Records shown:
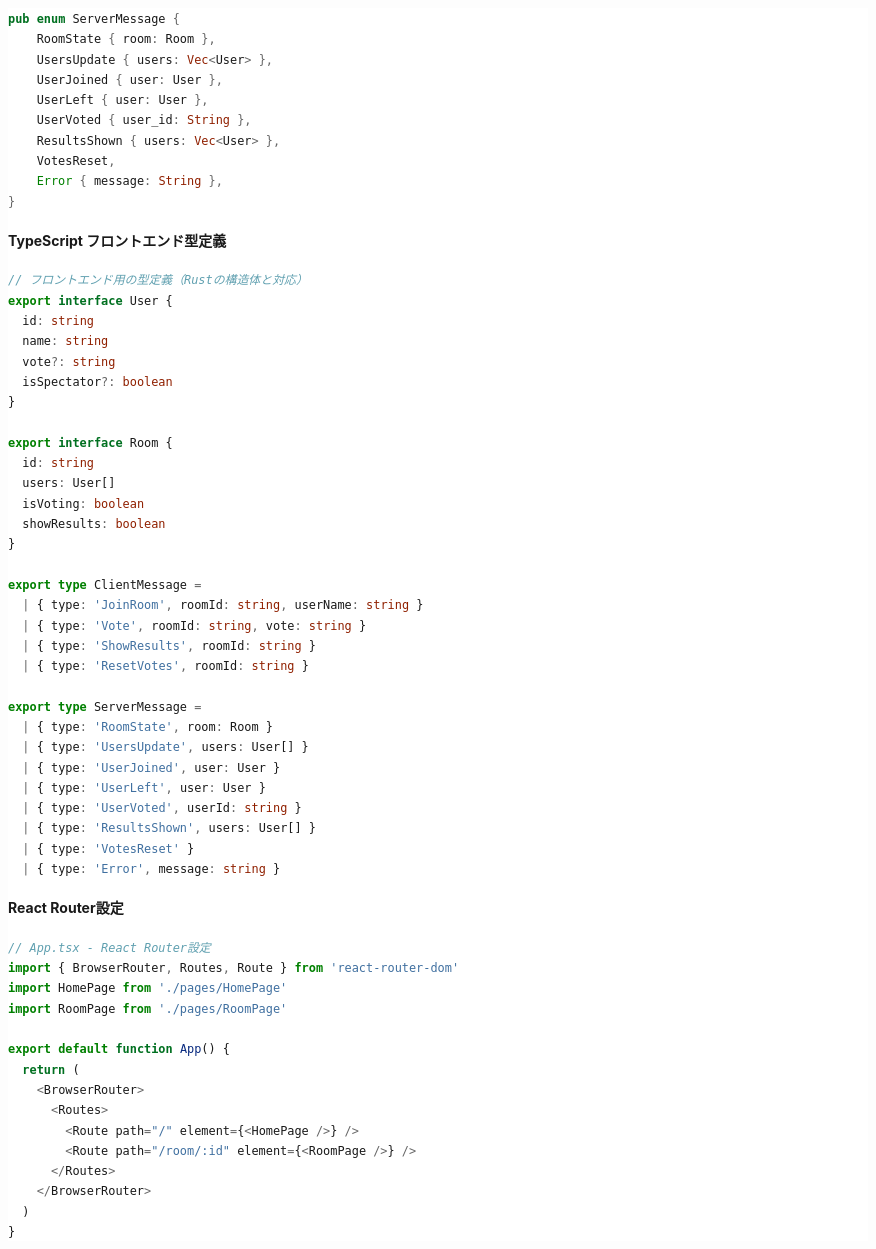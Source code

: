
 ```rust
pub enum ServerMessage {
    RoomState { room: Room },
    UsersUpdate { users: Vec<User> },
    UserJoined { user: User },
    UserLeft { user: User },
    UserVoted { user_id: String },
    ResultsShown { users: Vec<User> },
    VotesReset,
    Error { message: String },
}
```

#### TypeScript フロントエンド型定義
```typescript
// フロントエンド用の型定義（Rustの構造体と対応）
export interface User {
  id: string
  name: string
  vote?: string
  isSpectator?: boolean
}

export interface Room {
  id: string
  users: User[]
  isVoting: boolean
  showResults: boolean
}

export type ClientMessage = 
  | { type: 'JoinRoom', roomId: string, userName: string }
  | { type: 'Vote', roomId: string, vote: string }
  | { type: 'ShowResults', roomId: string }
  | { type: 'ResetVotes', roomId: string }

export type ServerMessage = 
  | { type: 'RoomState', room: Room }
  | { type: 'UsersUpdate', users: User[] }
  | { type: 'UserJoined', user: User }
  | { type: 'UserLeft', user: User }
  | { type: 'UserVoted', userId: string }
  | { type: 'ResultsShown', users: User[] }
  | { type: 'VotesReset' }
  | { type: 'Error', message: string }
```

#### React Router設定
```typescript
// App.tsx - React Router設定
import { BrowserRouter, Routes, Route } from 'react-router-dom'
import HomePage from './pages/HomePage'
import RoomPage from './pages/RoomPage'

export default function App() {
  return (
    <BrowserRouter>
      <Routes>
        <Route path="/" element={<HomePage />} />
        <Route path="/room/:id" element={<RoomPage />} />
      </Routes>
    </BrowserRouter>
  )
}
```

Assigned task: Check each line of the material for the string "interface", then state how many lines have it and nothing more.

Response box: 2